Beirut - A Syrian goalkeeper turner rebel fighter who starred in an award-winning documentary died Saturday of wounds sustained fighting regime forces in northwestern Syria, his faction and a war monitor said.
Abdul Basset Al Sarout, 27, was a goalkeeper from the central city of Homs, who became its most popular singer of protest songs after the Syrian uprising broke out in March 2011.
Following a brutal government crackdown on peaceful protests, he took up arms against the forces of Bashar Al Assad’s regime.
Al Sarout starred in the documentary “Return to Homs” by Syrian director Talal Derki, which tracked his evolution from protest leader to fighter, and won a top prize at the Sundance film festival in 2014.
Jameel Al Saleh, the commander of the rebel faction Jaish Al Izza, announced Al Sarout’s death in a message on Twitter, describing him as a “martyr” who died “fighting for the sake of God”.
The message was accompanied by a video showing Al Sarout singing “We will be back, Homs”.
The Syrian Observatory for Human Rights said Al Sarout was wounded in clashes in the northern Hama countryside in the night of Thursday to Friday while fighting in the ranks of Jaish Al Izza.

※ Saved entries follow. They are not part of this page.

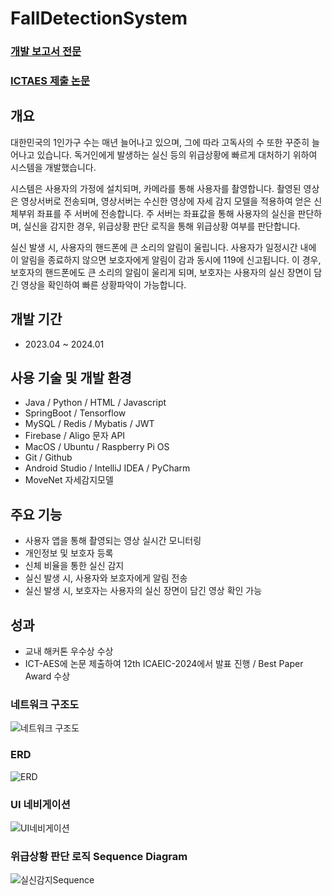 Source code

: # FallDetectionSystem

### [개발 보고서 전문](https://drive.google.com/file/d/1J0N4tWgM3rrh6MndQsfRDTTGw-xNEgjW/view?usp=sharing)

### [ICTAES 제출 논문](https://drive.google.com/file/d/13QC6ZKJvAbbr3zint8Oid9gCTuIBX9a7/view?usp=sharing)

## 개요
대한민국의 1인가구 수는 매년 늘어나고 있으며, 그에 따라 고독사의 수 또한 꾸준히 늘어나고 있습니다.
독거인에게 발생하는 실신 등의 위급상황에 빠르게 대처하기 위하여 시스템을 개발했습니다.

시스템은 사용자의 가정에 설치되며, 카메라를 통해 사용자를 촬영합니다.
촬영된 영상은 영상서버로 전송되며, 영상서버는 수신한 영상에 자세 감지 모델을 적용하여 얻은 신체부위 좌표를 주 서버에 전송합니다.
주 서버는 좌표값을 통해 사용자의 실신을 판단하며, 실신을 감지한 경우, 위급상황 판단 로직을 통해 위급상황 여부를 판단합니다.

실신 발생 시, 사용자의 핸드폰에 큰 소리의 알림이 울립니다. 사용자가 일정시간 내에 이 알림을 종료하지 않으면 보호자에게 알림이 감과 동시에 119에 신고됩니다.
이 경우, 보호자의 핸드폰에도 큰 소리의 알림이 울리게 되며, 보호자는 사용자의 실신 장면이 담긴 영상을 확인하여 빠른 상황파악이 가능합니다.

## 개발 기간
- 2023.04 ~ 2024.01

## 사용 기술 및 개발 환경
- Java / Python / HTML / Javascript
- SpringBoot / Tensorflow
- MySQL / Redis / Mybatis / JWT
- Firebase / Aligo 문자 API
- MacOS / Ubuntu / Raspberry Pi OS
- Git / Github
- Android Studio / IntelliJ IDEA / PyCharm
- MoveNet 자세감지모델

## 주요 기능
- 사용자 앱을 통해 촬영되는 영상 실시간 모니터링
- 개인정보 및 보호자 등록
- 신체 비율을 통한 실신 감지
- 실신 발생 시, 사용자와 보호자에게 알림 전송
- 실신 발생 시, 보호자는 사용자의 실신 장면이 담긴 영상 확인 가능

## 성과
- 교내 해커톤 우수상 수상
- ICT-AES에 논문 제출하여 12th ICAEIC-2024에서 발표 진행 / Best Paper Award 수상

### 네트워크 구조도
![네트워크 구조도](https://github.com/PIGMONGKEY/ChurchProject/assets/113700356/30e4de36-2068-4c53-8339-eadffdffd15d)

### ERD
![ERD](https://github.com/PIGMONGKEY/ChurchProject/assets/113700356/f7fb6c32-e8fe-43f3-abe6-3c59a9530cf5)

### UI 네비게이션
![UI네비게이션](https://github.com/PIGMONGKEY/ChurchProject/assets/113700356/d7037c65-dd46-4b91-b1ad-ea2aa3bcbf54)

### 위급상황 판단 로직 Sequence Diagram
![실신감지Sequence](https://github.com/PIGMONGKEY/ChurchProject/assets/113700356/ead5bdc6-45bd-40ee-bc15-47b2c1bf857f)
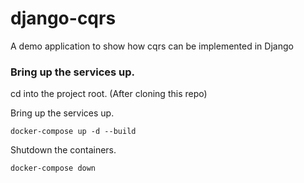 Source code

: # django-cqrs

A demo application to show how cqrs can be implemented in Django

### Bring up the services up.

cd into the project root. (After cloning this repo)

Bring up the services up.

`docker-compose up -d --build`

Shutdown the containers.

`docker-compose down`
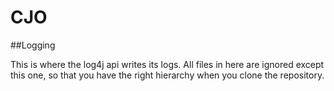 CJO
===
##Logging

This is where the log4j api writes its logs. All files in here are ignored except this one, so that you have the right hierarchy when you clone the repository.
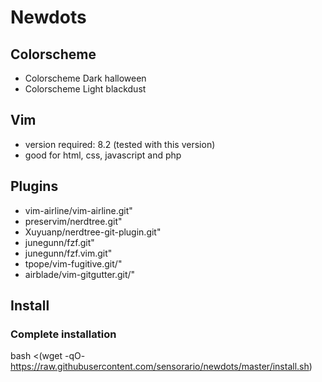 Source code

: # Newdots

## Colorscheme

 - Colorscheme Dark halloween
 - Colorscheme Light blackdust

## Vim

 - version required: 8.2 (tested with this version)
 - good for html, css, javascript and php

## Plugins

 - vim-airline/vim-airline.git"
 - preservim/nerdtree.git"
 - Xuyuanp/nerdtree-git-plugin.git"
 - junegunn/fzf.git"
 - junegunn/fzf.vim.git"
 - tpope/vim-fugitive.git/"
 - airblade/vim-gitgutter.git/"

## Install

### Complete installation

bash <(wget -qO- https://raw.githubusercontent.com/sensorario/newdots/master/install.sh)
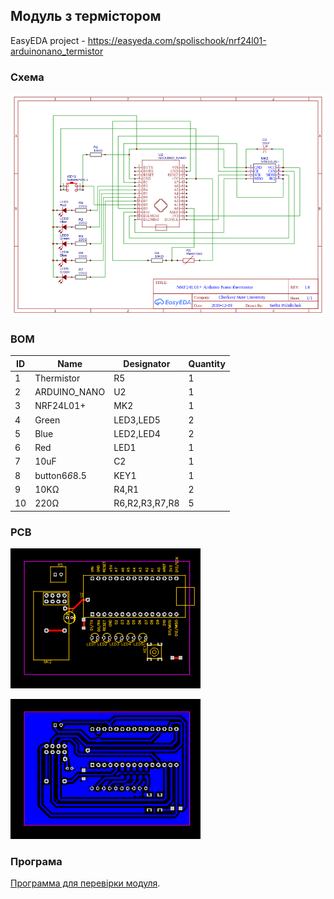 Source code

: ## Модуль з термістором

EasyEDA project - 
https://easyeda.com/spolischook/nrf24l01-arduinonano_termistor

### Схема

![схема підключення](doc/images/Schematic_NRF24L01+arduinoNano_termistor.png)

### BOM

|ID |Name         |Designator         |Quantity|
|---|-------------|-------------------|--------|
|1  |Thermistor   |R5                 |1       |
|2  |ARDUINO_NANO |U2                 |1       |
|3  |NRF24L01+    |MK2                |1       |
|4  |Green        |LED3,LED5          |2       |
|5  |Blue         |LED2,LED4          |2       |
|6  |Red          |LED1               |1       |
|7  |10uF         |C2                 |1       |
|8  |button6*6*8.5|KEY1               |1       |
|9  |10KΩ         |R4,R1              |2       |
|10 |220Ω         |R6,R2,R3,R7,R8     |5       |


### PCB

![PCB top](doc/images/PCB_top.png)

![PCB top](doc/images/PCB_bottom.png)

### Програма

[Программа для перевірки модуля](src/main.cpp).

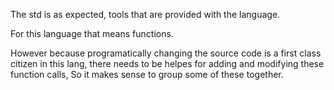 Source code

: The std is as expected, tools that are provided with the language.

For this language that means functions.

However because programatically changing the source code is a first class citizen in this lang, there needs to be helpes for adding and modifying these function calls,
So it makes sense to group some of these together.
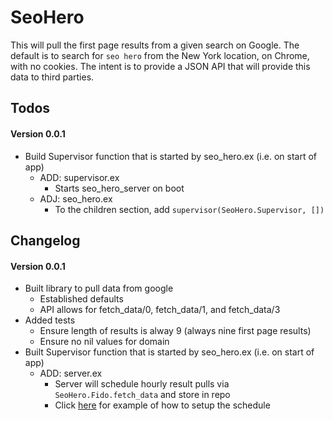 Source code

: # SeoHero

This will pull the first page results from a given search on Google. The default is to search for `seo hero` from the New York location, on Chrome, with no cookies. The intent is to provide a JSON API that will provide this data to third parties.

## Todos

#### Version 0.0.1

- Build Supervisor function that is started by seo_hero.ex (i.e. on start of app)
  - ADD: supervisor.ex
    - Starts seo_hero_server on boot
  - ADJ: seo_hero.ex
    - To the children section, add `supervisor(SeoHero.Supervisor, [])`

## Changelog

#### Version 0.0.1

- Built library to pull data from google
  - Established defaults
  - API allows for fetch_data/0, fetch_data/1, and fetch_data/3
- Added tests
  - Ensure length of results is alway 9 (always nine first page results)
  - Ensure no nil values for domain
- Built Supervisor function that is started by seo_hero.ex (i.e. on start of app)
  - ADD: server.ex
    - Server will schedule hourly result pulls via `SeoHero.Fido.fetch_data` and store in repo
    - Click [here](http://stackoverflow.com/questions/32085258/how-to-run-some-code-every-few-hours-in-phoenix-framework) for example of how to setup the schedule
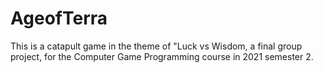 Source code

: # AgeofTerra
This is a catapult game in the theme of "Luck vs Wisdom, a final group project, for the Computer Game Programming course in 2021 semester 2.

“He died of his wounds on Saturday,” the head of the Britain-based Observatory, Rami Abdul Rahman, said.
Al Sarout was evacuated from Homs in 2014 under a surrender deal with the regime to end a two-year siege of its historical centre, according to the Observatory.

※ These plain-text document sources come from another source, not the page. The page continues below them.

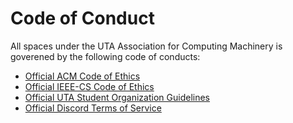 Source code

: # Code of Conduct
All spaces under the UTA Association for Computing Machinery is goverened by the following code of conducts:
 - [Official ACM Code of Ethics](https://www.acm.org/code-of-ethics)
 - [Official IEEE-CS Code of Ethics](https://www.computer.org/education/code-of-ethics)
 - [Official UTA Student Organization Guidelines](https://mavorgs.campuslabs.com/engage/organization/sao/documents)
 - [Official Discord Terms of Service](https://discord.com/terms)
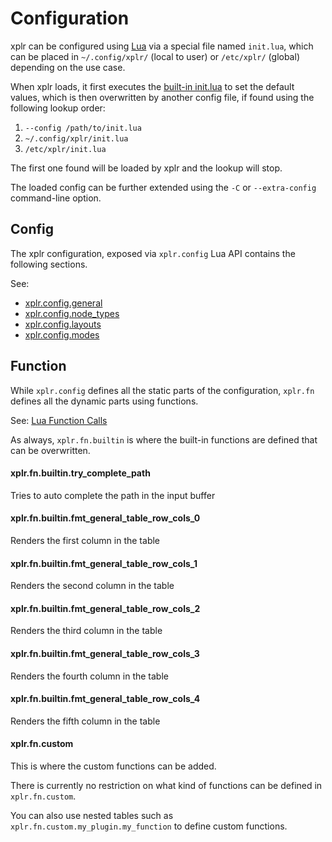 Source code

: # Configuration

xplr can be configured using [Lua][1] via a special file named `init.lua`,
which can be placed in `~/.config/xplr/` (local to user) or `/etc/xplr/`
(global) depending on the use case.

When xplr loads, it first executes the [built-in init.lua][2] to set the
default values, which is then overwritten by another config file, if found
using the following lookup order:

1. `--config /path/to/init.lua`
2. `~/.config/xplr/init.lua`
3. `/etc/xplr/init.lua`

The first one found will be loaded by xplr and the lookup will stop.

The loaded config can be further extended using the `-C` or `--extra-config`
command-line option.

[1]: https://www.lua.org
[2]: https://github.com/sayanarijit/xplr/blob/main/src/init.lua
[3]: https://xplr.dev/en/upgrade-guide

## Config

The xplr configuration, exposed via `xplr.config` Lua API contains the
following sections.

See:

- [xplr.config.general](https://xplr.dev/en/general-config)
- [xplr.config.node_types](https://xplr.dev/en/node_types)
- [xplr.config.layouts](https://xplr.dev/en/layouts)
- [xplr.config.modes](https://xplr.dev/en/modes)

## Function

While `xplr.config` defines all the static parts of the configuration,
`xplr.fn` defines all the dynamic parts using functions.

See: [Lua Function Calls](https://xplr.dev/en/lua-function-calls)

As always, `xplr.fn.builtin` is where the built-in functions are defined
that can be overwritten.

#### xplr.fn.builtin.try_complete_path

Tries to auto complete the path in the input buffer

#### xplr.fn.builtin.fmt_general_table_row_cols_0

Renders the first column in the table

#### xplr.fn.builtin.fmt_general_table_row_cols_1

Renders the second column in the table

#### xplr.fn.builtin.fmt_general_table_row_cols_2

Renders the third column in the table

#### xplr.fn.builtin.fmt_general_table_row_cols_3

Renders the fourth column in the table

#### xplr.fn.builtin.fmt_general_table_row_cols_4

Renders the fifth column in the table

#### xplr.fn.custom

This is where the custom functions can be added.

There is currently no restriction on what kind of functions can be defined
in `xplr.fn.custom`.

You can also use nested tables such as
`xplr.fn.custom.my_plugin.my_function` to define custom functions.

His father and four of his siblings were killed during bombardment and clashes in Homs, it said.
‘Goalkeeper, bard’ and fighter
On Saturday, Syrian activists and opposition figures took to Twitter to mourn the loss of the footballer turned fighter.
“The goalkeeper of freedom, the icon of Homs, the bard of the squares, the unforgettable sound of the Syrian revolution has been martyred,” researcher and opposition supporter Ahmad Abazeed said.
Hadi Al Bahra, a member of the opposition Syrian Negotiations Commission, posted: “Al Sarout will remain alive.”
“He died hoping to realise the dreams of Syrians,” he added.
Al Sarout was wounded in the push to take the village of Tal Maleh from regime forces, the Observatory said.
The village lies on the southwestern edge of the Idlib region, which is dominated by an alliance led by Syria’s former Al Qaida affiliate Hayat Tahrir Al Sham (HTS).
Almost half of the region’s three million residents have been displaced from other parts of the war-torn country, including after deals to return government control to those areas.
Late Thursday, HTS and rebel allies launched a counterattack against government forces in the north of Hama province, after weeks of deadly regime bombardment on the Idlib region.
More than 100 fighters have since been killed, according to the Observatory.
The Idlib region is supposed to be protected by a months-old buffer zone deal, but the regime and its Russian ally have ramped up air strikes and rocket fire on the area since late April.
More than 300 civilians have been killed in that bombardment, according to the Observatory, and the United Nations says the violence has forced 270,000 people to flee their homes.